YOUR GOAL:
Word for word, restate the entries below and exclude every image.

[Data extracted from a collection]
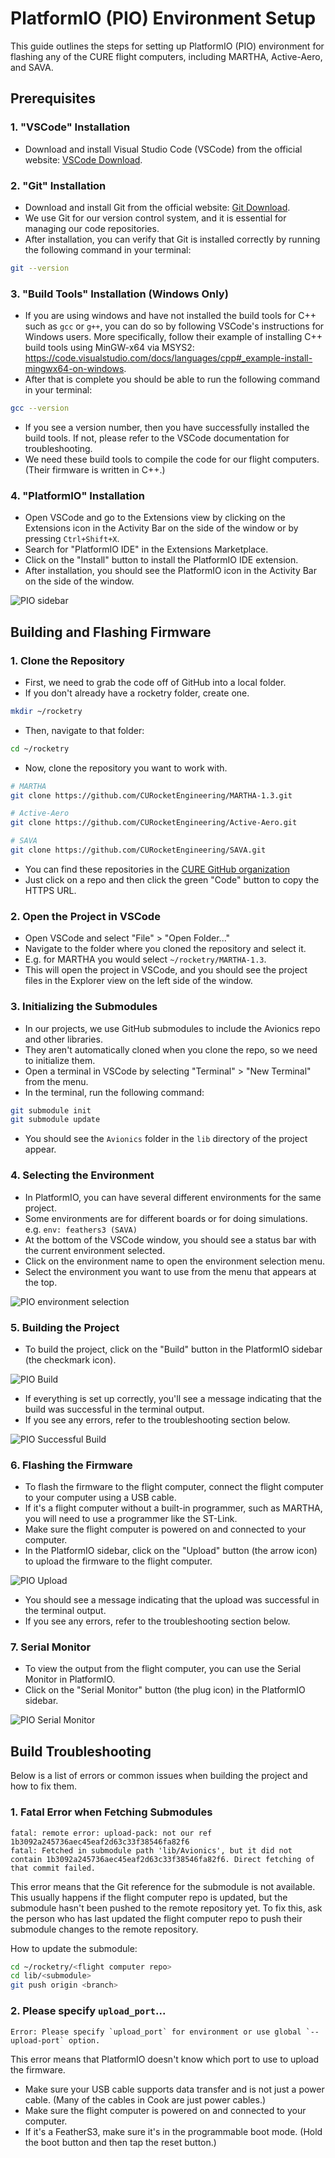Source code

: # PlatformIO (PIO) Environment Setup

This guide outlines the steps for setting up PlatformIO (PIO) environment for flashing any of the CURE flight computers, including MARTHA, Active-Aero, and SAVA.

## Prerequisites

### 1. "VSCode" Installation
- Download and install Visual Studio Code (VSCode) from the official website: [VSCode Download](https://code.visualstudio.com/Download).

### 2. "Git" Installation
- Download and install Git from the official website: [Git Download](https://git-scm.com/downloads).
- We use Git for our version control system, and it is essential for managing our code repositories.
- After installation, you can verify that Git is installed correctly by running the following command in your terminal:
```bash
git --version
```

### 3. "Build Tools" Installation (Windows Only)
- If you are using windows and have not installed the build tools for C++ such as `gcc` or `g++`, you can do so by following VSCode's instructions for Windows users. More specifically, follow their example of installing C++ build tools using MinGW-x64 via MSYS2: https://code.visualstudio.com/docs/languages/cpp#_example-install-mingwx64-on-windows.
- After that is complete you should be able to run the following command in your terminal:
```bash
gcc --version
```
- If you see a version number, then you have successfully installed the build tools. If not, please refer to the VSCode documentation for troubleshooting.
- We need these build tools to compile the code for our flight computers. (Their firmware is written in C++.)

### 4. "PlatformIO" Installation
- Open VSCode and go to the Extensions view by clicking on the Extensions icon in the Activity Bar on the side of the window or by pressing `Ctrl+Shift+X`.
- Search for "PlatformIO IDE" in the Extensions Marketplace.
- Click on the "Install" button to install the PlatformIO IDE extension.
- After installation, you should see the PlatformIO icon in the Activity Bar on the side of the window.

![PIO sidebar](images/pio_sidebar.png)


## Building and Flashing Firmware

### 1. Clone the Repository
- First, we need to grab the code off of GitHub into a local folder.
- If you don't already have a rocketry folder, create one.
```bash
mkdir ~/rocketry
```
- Then, navigate to that folder:
```bash
cd ~/rocketry
```
- Now, clone the repository you want to work with.
```bash
# MARTHA
git clone https://github.com/CURocketEngineering/MARTHA-1.3.git

# Active-Aero
git clone https://github.com/CURocketEngineering/Active-Aero.git

# SAVA
git clone https://github.com/CURocketEngineering/SAVA.git
```

- You can find these repositories in the [CURE GitHub organization](https://github.com/CURocketEngineering)
- Just click on a repo and then click the green "Code" button to copy the HTTPS URL.

### 2. Open the Project in VSCode
- Open VSCode and select "File" > "Open Folder..."
- Navigate to the folder where you cloned the repository and select it.
- E.g. for MARTHA you would select `~/rocketry/MARTHA-1.3`.
- This will open the project in VSCode, and you should see the project files in the Explorer view on the left side of the window.

### 3. Initializing the Submodules
- In our projects, we use GitHub submodules to include the Avionics repo and other libraries.
- They aren't automatically cloned when you clone the repo, so we need to initialize them.
- Open a terminal in VSCode by selecting "Terminal" > "New Terminal" from the menu.
- In the terminal, run the following command:
```bash
git submodule init 
git submodule update 
```
- You should see the `Avionics` folder in the `lib` directory of the project appear. 

### 4. Selecting the Environment
- In PlatformIO, you can have several different environments for the same project.
- Some environments are for different boards or for doing simulations. e.g. `env: feathers3 (SAVA)`
- At the bottom of the VSCode window, you should see a status bar with the current environment selected.
- Click on the environment name to open the environment selection menu.
- Select the environment you want to use from the menu that appears at the top. 

![PIO environment selection](images/pio_envs.png)


### 5. Building the Project

- To build the project, click on the "Build" button in the PlatformIO sidebar (the checkmark icon).

![PIO Build](images/pio_build.png)

- If everything is set up correctly, you'll see a message indicating that the build was successful in the terminal output.
- If you see any errors, refer to the troubleshooting section below. 

![PIO Successful Build](images/pio_built.png)

### 6. Flashing the Firmware
- To flash the firmware to the flight computer, connect the flight computer to your computer using a USB cable.
- If it's a flight computer without a built-in programmer, such as MARTHA, you will need to use a programmer like the ST-Link. 
- Make sure the flight computer is powered on and connected to your computer.
- In the PlatformIO sidebar, click on the "Upload" button (the arrow icon) to upload the firmware to the flight computer.

![PIO Upload](images/pio_upload.png)

- You should see a message indicating that the upload was successful in the terminal output.
- If you see any errors, refer to the troubleshooting section below.

### 7. Serial Monitor
- To view the output from the flight computer, you can use the Serial Monitor in PlatformIO.
- Click on the "Serial Monitor" button (the plug icon) in the PlatformIO sidebar.

![PIO Serial Monitor](images/pio_serial.png)



## Build Troubleshooting

Below is a list of errors or common issues when building the project and how to fix them.

### 1. Fatal Error when Fetching Submodules

```
fatal: remote error: upload-pack: not our ref 1b3092a245736aec45eaf2d63c33f38546fa82f6
fatal: Fetched in submodule path 'lib/Avionics', but it did not contain 1b3092a245736aec45eaf2d63c33f38546fa82f6. Direct fetching of that commit failed.
```

This error means that the Git reference for the submodule is not available. This usually happens if the flight computer repo is updated, but the submodule hasn't been pushed to the remote repository yet. To fix this, ask the person who has last updated the flight computer repo to push their submodule changes to the remote repository.

How to update the submodule:
```bash
cd ~/rocketry/<flight computer repo>
cd lib/<submodule>
git push origin <branch>
```

### 2. Please specify `upload_port`...
```
Error: Please specify `upload_port` for environment or use global `--upload-port` option.
```
This error means that PlatformIO doesn't know which port to use to upload the firmware. 

- Make sure your USB cable supports data transfer and is not just a power cable. (Many of the cables in Cook are just power cables.)
- Make sure the flight computer is powered on and connected to your computer.
- If it's a FeatherS3, make sure it's in the programmable boot mode. (Hold the boot button and then tap the reset button.)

FINISHED EXERCISE:
Source code

: # PlatformIO (PIO) Environment Setup

This guide outlines the steps for setting up PlatformIO (PIO) environment for flashing any of the CURE flight computers, including MARTHA, Active-Aero, and SAVA.

## Prerequisites

### 1. "VSCode" Installation
- Download and install Visual Studio Code (VSCode) from the official website: [VSCode Download](https://code.visualstudio.com/Download).

### 2. "Git" Installation
- Download and install Git from the official website: [Git Download](https://git-scm.com/downloads).
- We use Git for our version control system, and it is essential for managing our code repositories.
- After installation, you can verify that Git is installed correctly by running the following command in your terminal:
```bash
git --version
```

### 3. "Build Tools" Installation (Windows Only)
- If you are using windows and have not installed the build tools for C++ such as `gcc` or `g++`, you can do so by following VSCode's instructions for Windows users. More specifically, follow their example of installing C++ build tools using MinGW-x64 via MSYS2: https://code.visualstudio.com/docs/languages/cpp#_example-install-mingwx64-on-windows.
- After that is complete you should be able to run the following command in your terminal:
```bash
gcc --version
```
- If you see a version number, then you have successfully installed the build tools. If not, please refer to the VSCode documentation for troubleshooting.
- We need these build tools to compile the code for our flight computers. (Their firmware is written in C++.)

### 4. "PlatformIO" Installation
- Open VSCode and go to the Extensions view by clicking on the Extensions icon in the Activity Bar on the side of the window or by pressing `Ctrl+Shift+X`.
- Search for "PlatformIO IDE" in the Extensions Marketplace.
- Click on the "Install" button to install the PlatformIO IDE extension.
- After installation, you should see the PlatformIO icon in the Activity Bar on the side of the window.

![PIO sidebar](images/pio_sidebar.png)


## Building and Flashing Firmware

### 1. Clone the Repository
- First, we need to grab the code off of GitHub into a local folder.
- If you don't already have a rocketry folder, create one.
```bash
mkdir ~/rocketry
```
- Then, navigate to that folder:
```bash
cd ~/rocketry
```
- Now, clone the repository you want to work with.
```bash
# MARTHA
git clone https://github.com/CURocketEngineering/MARTHA-1.3.git

# Active-Aero
git clone https://github.com/CURocketEngineering/Active-Aero.git

# SAVA
git clone https://github.com/CURocketEngineering/SAVA.git
```

- You can find these repositories in the [CURE GitHub organization](https://github.com/CURocketEngineering)
- Just click on a repo and then click the green "Code" button to copy the HTTPS URL.

### 2. Open the Project in VSCode
- Open VSCode and select "File" > "Open Folder..."
- Navigate to the folder where you cloned the repository and select it.
- E.g. for MARTHA you would select `~/rocketry/MARTHA-1.3`.
- This will open the project in VSCode, and you should see the project files in the Explorer view on the left side of the window.

### 3. Initializing the Submodules
- In our projects, we use GitHub submodules to include the Avionics repo and other libraries.
- They aren't automatically cloned when you clone the repo, so we need to initialize them.
- Open a terminal in VSCode by selecting "Terminal" > "New Terminal" from the menu.
- In the terminal, run the following command:
```bash
git submodule init 
git submodule update 
```
- You should see the `Avionics` folder in the `lib` directory of the project appear. 

### 4. Selecting the Environment
- In PlatformIO, you can have several different environments for the same project.
- Some environments are for different boards or for doing simulations. e.g. `env: feathers3 (SAVA)`
- At the bottom of the VSCode window, you should see a status bar with the current environment selected.
- Click on the environment name to open the environment selection menu.
- Select the environment you want to use from the menu that appears at the top. 

![PIO environment selection](images/pio_envs.png)


### 5. Building the Project

- To build the project, click on the "Build" button in the PlatformIO sidebar (the checkmark icon).

![PIO Build](images/pio_build.png)

- If everything is set up correctly, you'll see a message indicating that the build was successful in the terminal output.
- If you see any errors, refer to the troubleshooting section below. 

![PIO Successful Build](images/pio_built.png)

### 6. Flashing the Firmware
- To flash the firmware to the flight computer, connect the flight computer to your computer using a USB cable.
- If it's a flight computer without a built-in programmer, such as MARTHA, you will need to use a programmer like the ST-Link. 
- Make sure the flight computer is powered on and connected to your computer.
- In the PlatformIO sidebar, click on the "Upload" button (the arrow icon) to upload the firmware to the flight computer.

![PIO Upload](images/pio_upload.png)

- You should see a message indicating that the upload was successful in the terminal output.
- If you see any errors, refer to the troubleshooting section below.

### 7. Serial Monitor
- To view the output from the flight computer, you can use the Serial Monitor in PlatformIO.
- Click on the "Serial Monitor" button (the plug icon) in the PlatformIO sidebar.

![PIO Serial Monitor](images/pio_serial.png)



## Build Troubleshooting

Below is a list of errors or common issues when building the project and how to fix them.

### 1. Fatal Error when Fetching Submodules

```
fatal: remote error: upload-pack: not our ref 1b3092a245736aec45eaf2d63c33f38546fa82f6
fatal: Fetched in submodule path 'lib/Avionics', but it did not contain 1b3092a245736aec45eaf2d63c33f38546fa82f6. Direct fetching of that commit failed.
```

This error means that the Git reference for the submodule is not available. This usually happens if the flight computer repo is updated, but the submodule hasn't been pushed to the remote repository yet. To fix this, ask the person who has last updated the flight computer repo to push their submodule changes to the remote repository.

How to update the submodule:
```bash
cd ~/rocketry/<flight computer repo>
cd lib/<submodule>
git push origin <branch>
```

### 2. Please specify `upload_port`...
```
Error: Please specify `upload_port` for environment or use global `--upload-port` option.
```
This error means that PlatformIO doesn't know which port to use to upload the firmware. 

- Make sure your USB cable supports data transfer and is not just a power cable. (Many of the cables in Cook are just power cables.)
- Make sure the flight computer is powered on and connected to your computer.
- If it's a FeatherS3, make sure it's in the programmable boot mode. (Hold the boot button and then tap the reset button.)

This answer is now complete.